Guest-host Relationship of Cyclodextrin and its Pharmacological Benefits

Many methods, including solid dispersion, micellization, and inclusion complexes, have been employed to increase the solubility of potent drugs. Beta-cyclodextrin (beta CD) is a cyclic oligosaccharide consisting of seven glucopyranoside molecules, and is a widely used polymer for formulating soluble inclusion complexes of hydrophobic drugs. The enzymatic activity of Glycosyltransferase or alpha-amylase converts starch or its derivatives into a mixture of cyclodextrins. The beta CD units are characterized by alpha-(1-4) glucopyranose bonds. Cyclodextrins possess certain properties that make them very distinctive because of their toroidal or truncated cage-like supramolecular configurations with multiple hydroxyl groups at each end.

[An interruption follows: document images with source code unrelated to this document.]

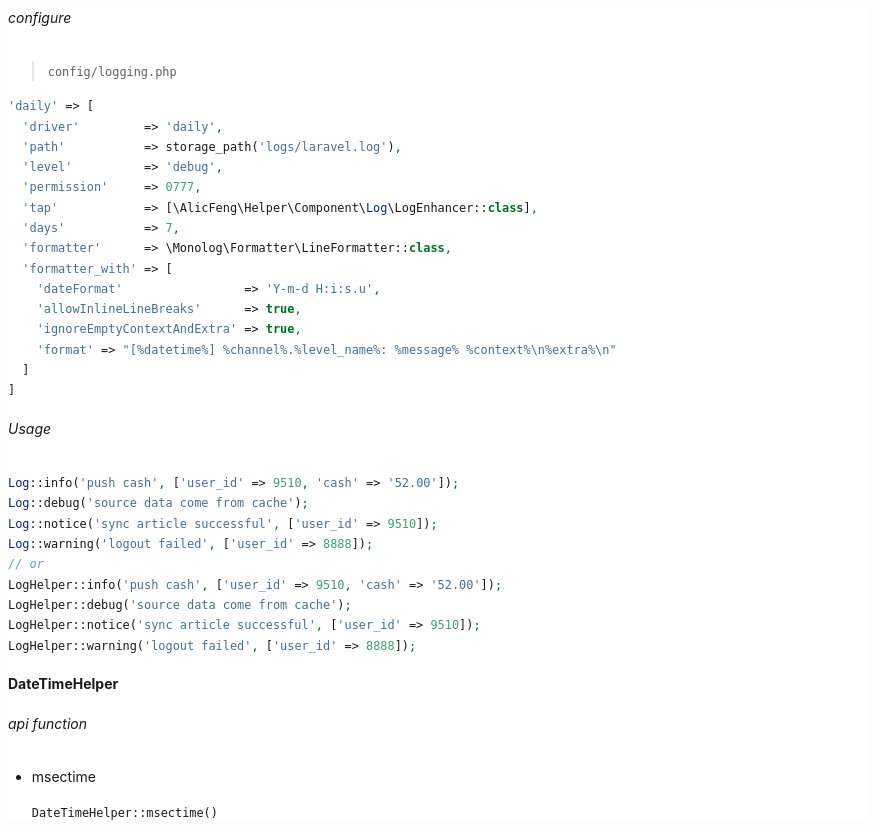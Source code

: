 ###### configure

> `config/logging.php`

```php
'daily' => [
  'driver'         => 'daily',
  'path'           => storage_path('logs/laravel.log'),
  'level'          => 'debug',
  'permission'     => 0777,
  'tap'            => [\AlicFeng\Helper\Component\Log\LogEnhancer::class],
  'days'           => 7,
  'formatter'      => \Monolog\Formatter\LineFormatter::class,
  'formatter_with' => [
    'dateFormat'                 => 'Y-m-d H:i:s.u',
    'allowInlineLineBreaks'      => true,
    'ignoreEmptyContextAndExtra' => true,
    'format' => "[%datetime%] %channel%.%level_name%: %message% %context%\n%extra%\n"
  ]
]
```

###### Usage

```php
Log::info('push cash', ['user_id' => 9510, 'cash' => '52.00']);
Log::debug('source data come from cache');
Log::notice('sync article successful', ['user_id' => 9510]);
Log::warning('logout failed', ['user_id' => 8888]);
// or 
LogHelper::info('push cash', ['user_id' => 9510, 'cash' => '52.00']);
LogHelper::debug('source data come from cache');
LogHelper::notice('sync article successful', ['user_id' => 9510]);
LogHelper::warning('logout failed', ['user_id' => 8888]);
```



#### DateTimeHelper

###### api function

- msectime

  ```php
  DateTimeHelper::msectime()
  ```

This allowed them to encapsulate hydrophobic compounds by forming inclusion complexes without losing their solubility in water. Chemical modifications and newer derivatives, such as methylated beta CD, more soluble hydroxyl propyl methyl beta CD, and sodium salts of sulfobutylether-beta CD, known as dexolve (R) or captisol (R), have envisaged the use of CDs in various pharmaceutical, medical, and cosmetic industries. The successful inclusion of drug complexes has demonstrated improved solubility, bioavailability, drug resistance reduction, targeting, and penetration across skin and brain tissues. This review encompasses the current applications of beta-CDs in improving the disease outcomes of antimicrobials and antifungals as well as anticancer and anti-tubercular drugs.